Since the Senate failed to reach a power-sharing agreement and an organizing resolution is yet to be passed, the upper chamber is still operating under the old rules which means, Graham is still the chair of the Senate Judiciary Committee and Durbin, ranking member even though Democrats are in the majority.
Durbin urged Graham to schedule the hearing for Feb. 8 because there was “simply no justification” to avoid doing so.
In his response, Graham tried to justify holding up the confirmation of Garland telling Durbin in a letter that the impeachment trial of Donald Trump will require complete focus of the senators.

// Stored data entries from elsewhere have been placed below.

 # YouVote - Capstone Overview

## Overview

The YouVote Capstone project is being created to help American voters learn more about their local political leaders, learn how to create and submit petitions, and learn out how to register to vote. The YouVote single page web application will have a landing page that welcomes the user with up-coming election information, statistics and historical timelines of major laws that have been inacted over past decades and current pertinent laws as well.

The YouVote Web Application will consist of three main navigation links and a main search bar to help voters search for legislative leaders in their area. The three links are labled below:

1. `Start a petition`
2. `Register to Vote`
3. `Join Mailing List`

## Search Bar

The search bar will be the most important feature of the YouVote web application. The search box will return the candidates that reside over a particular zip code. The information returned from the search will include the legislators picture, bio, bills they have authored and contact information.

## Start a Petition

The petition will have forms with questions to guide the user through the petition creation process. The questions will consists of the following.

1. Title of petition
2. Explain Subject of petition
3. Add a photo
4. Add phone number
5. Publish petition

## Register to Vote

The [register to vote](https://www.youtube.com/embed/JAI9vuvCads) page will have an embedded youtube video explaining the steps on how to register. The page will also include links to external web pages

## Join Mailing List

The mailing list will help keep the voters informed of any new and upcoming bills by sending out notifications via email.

“The Senate is about to conduct its first ever impeachment trial of a former president, and only its fourth trial of a president, incumbent or not. Under the procedure the Senate has adopted, Donald Trump’s trial is set to start on February 9. But you want us to rush through Judge Garland’s hearing on February 8. An impeachment is no small thing. It requires the Senate’s complete focus,” Graham wrote.
According to the Hill, Senate leadership agreed to a pretrial deal in which the Senate would conduct normal business in the morning and hold the impeachment trial in the afternoon. Republicans say they will block that from happening.